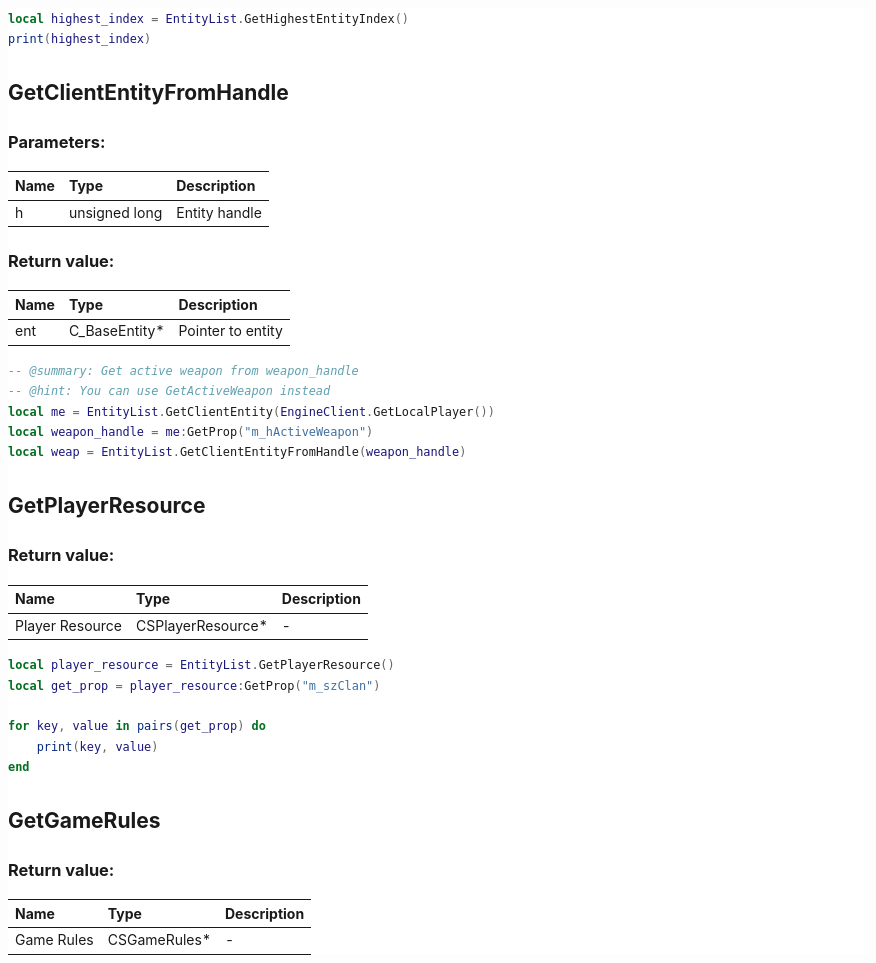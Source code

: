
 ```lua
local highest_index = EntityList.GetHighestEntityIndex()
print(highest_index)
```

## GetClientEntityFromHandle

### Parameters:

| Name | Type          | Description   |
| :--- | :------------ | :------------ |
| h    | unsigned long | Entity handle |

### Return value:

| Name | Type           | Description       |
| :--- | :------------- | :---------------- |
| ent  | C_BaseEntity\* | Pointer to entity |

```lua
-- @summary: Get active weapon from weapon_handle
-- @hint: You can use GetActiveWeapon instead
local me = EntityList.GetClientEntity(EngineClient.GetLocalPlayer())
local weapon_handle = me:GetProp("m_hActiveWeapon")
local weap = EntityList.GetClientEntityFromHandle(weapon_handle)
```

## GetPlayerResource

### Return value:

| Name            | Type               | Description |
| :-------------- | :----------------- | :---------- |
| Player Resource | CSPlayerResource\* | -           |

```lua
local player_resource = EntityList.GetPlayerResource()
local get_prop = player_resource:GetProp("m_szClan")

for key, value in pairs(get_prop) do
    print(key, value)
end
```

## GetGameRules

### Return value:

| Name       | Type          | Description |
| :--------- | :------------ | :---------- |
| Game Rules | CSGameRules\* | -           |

__________

Work required: Images must not appear; print each record precisely as it reads.

Solution to this task:
Source code

:
 ```lua
local highest_index = EntityList.GetHighestEntityIndex()
print(highest_index)
```

## GetClientEntityFromHandle

### Parameters:

| Name | Type          | Description   |
| :--- | :------------ | :------------ |
| h    | unsigned long | Entity handle |

### Return value:

| Name | Type           | Description       |
| :--- | :------------- | :---------------- |
| ent  | C_BaseEntity\* | Pointer to entity |

```lua
-- @summary: Get active weapon from weapon_handle
-- @hint: You can use GetActiveWeapon instead
local me = EntityList.GetClientEntity(EngineClient.GetLocalPlayer())
local weapon_handle = me:GetProp("m_hActiveWeapon")
local weap = EntityList.GetClientEntityFromHandle(weapon_handle)
```

## GetPlayerResource

### Return value:

| Name            | Type               | Description |
| :-------------- | :----------------- | :---------- |
| Player Resource | CSPlayerResource\* | -           |

```lua
local player_resource = EntityList.GetPlayerResource()
local get_prop = player_resource:GetProp("m_szClan")

for key, value in pairs(get_prop) do
    print(key, value)
end
```

## GetGameRules

### Return value:

| Name       | Type          | Description |
| :--------- | :------------ | :---------- |
| Game Rules | CSGameRules\* | -           |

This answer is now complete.